Certo, niente di comparabile alle 103 firmate dall’Austria o alle 61 di fattura elvetica. Anche il movimento francese (31) e quello tedesco (25) nelle sue varie declinazioni sono ancora davanti a quello tricolore. Cionondimeno, il dato da sottolineare è un altro. Riguarda la frequenza con cui si stanno verificando le gare con due italiane nelle prime due posizioni.
Tutto cominciò nello slalom di Limone Piemonte, disputato il 23 gennaio 1984. Daniela Zini si impose davanti a Maria Rosa Quario. Sono poi trascorsi nove anni prima del successivo uno-due, conseguito da Bibiana Perez e Morena Gallizio nella combinata di Hafjell del marzo 1993. È venuto poi l’impulso di Deborah Compagnoni e Sabina Panzanini (1996-1997), seguito da quello sempre capitanato da Karen Putzer (con Alessandra Merlin, Daniela Ceccarelli e Denise Karbon) tra il 1999 e il 2003.
Poi, un vuoto. Si è arrivati a cinquanta stagioni di Coppa del Mondo con un totale di sette doppiette azzurre. Dopodiché, dal 19 marzo 2017, tutto è cambiato.
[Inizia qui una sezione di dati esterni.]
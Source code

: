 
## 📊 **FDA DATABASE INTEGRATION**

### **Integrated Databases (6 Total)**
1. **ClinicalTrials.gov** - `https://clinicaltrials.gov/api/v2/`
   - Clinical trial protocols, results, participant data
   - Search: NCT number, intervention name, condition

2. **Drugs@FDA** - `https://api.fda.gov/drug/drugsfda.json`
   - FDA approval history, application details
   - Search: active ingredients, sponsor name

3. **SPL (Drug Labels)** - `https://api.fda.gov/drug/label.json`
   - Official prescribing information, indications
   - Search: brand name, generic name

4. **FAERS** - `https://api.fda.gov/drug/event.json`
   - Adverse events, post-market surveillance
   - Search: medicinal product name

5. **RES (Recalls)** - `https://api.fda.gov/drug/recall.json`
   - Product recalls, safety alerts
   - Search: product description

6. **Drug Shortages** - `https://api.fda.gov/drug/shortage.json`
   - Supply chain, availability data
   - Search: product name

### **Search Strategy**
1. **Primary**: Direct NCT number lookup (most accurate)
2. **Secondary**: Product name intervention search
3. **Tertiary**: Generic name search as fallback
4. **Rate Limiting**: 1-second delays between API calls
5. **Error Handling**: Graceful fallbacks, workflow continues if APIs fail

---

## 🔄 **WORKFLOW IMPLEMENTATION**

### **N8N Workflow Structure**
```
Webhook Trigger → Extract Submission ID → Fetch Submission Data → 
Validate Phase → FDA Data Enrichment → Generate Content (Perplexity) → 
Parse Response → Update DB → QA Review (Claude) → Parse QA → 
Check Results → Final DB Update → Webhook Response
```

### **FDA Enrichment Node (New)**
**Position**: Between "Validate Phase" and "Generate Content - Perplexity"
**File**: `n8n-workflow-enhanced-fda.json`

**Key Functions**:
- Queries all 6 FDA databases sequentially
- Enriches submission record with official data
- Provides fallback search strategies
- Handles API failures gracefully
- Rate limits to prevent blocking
È cominciata l’epoca di Federica Brignone e Sofia Goggia, ma anche Marta Bassino ed Elena Curtoni hanno fatto la loro parte. Così, lo sci alpino femminile d’Italia, ha festeggiato la bellezza di tredici uno-due in meno di otto anni solari.
C’è la concreta possibilità che nell’arco di nove inverni, le azzurre completino un numero doppio di doppiette (il gioco di parole è voluto, colpevole vostro onore) rispetto ai cinquanta precedenti! Questo per sottolineare in quale epoca d’oro stiamo vivendo. Non si scopre niente di nuovo, ma è giusto rimarcare la piega presa dagli eventi anche, e soprattutto, quando vanno bene.
Purtroppo si vive una fase storica della società in cui vanno per la maggiore tagli editoriali feroci, improntati su critica, sensazionalismo e risonanza riservata soprattutto alle emozioni negative (rabbia, sconforto, indignazione). Così facendo, però, si vanno a perdere aspetti positivi e periodi di grazia, che vengono irrazionalmente ignorati.
Peraltro, bisognerebbe chiedersi perché e percome un’età aurea quale quella dello sci alpino femminile non faccia presa sul grande pubblico quanto – in passato – sia risuscita a fare Deborah Compagnoni, oppure la “Valanga Azzurra”. Alberto Tomba non lo si cita neppure, poiché è stato quel genere di fenomeno nazionalpopolare che si verifica una volta ogni decennio (siamo nella stessa categoria di Marco Pantani, Valentino Rossi e Jannik Sinner).
Questo è però un tema più ampio, degno di un’analisi sociologica approfondita. Non è questa la sede per disquisirne o trattarlo, a chi di dovere il compito di farlo (se vorrà). Qui ci si limita a rimarcare come le ragazze dello sci abbiano raggiunto una significativa pietra miliare; ed altre ne raggiungeranno, sino a quando la salute e la motivazione di questa generazione persevereranno.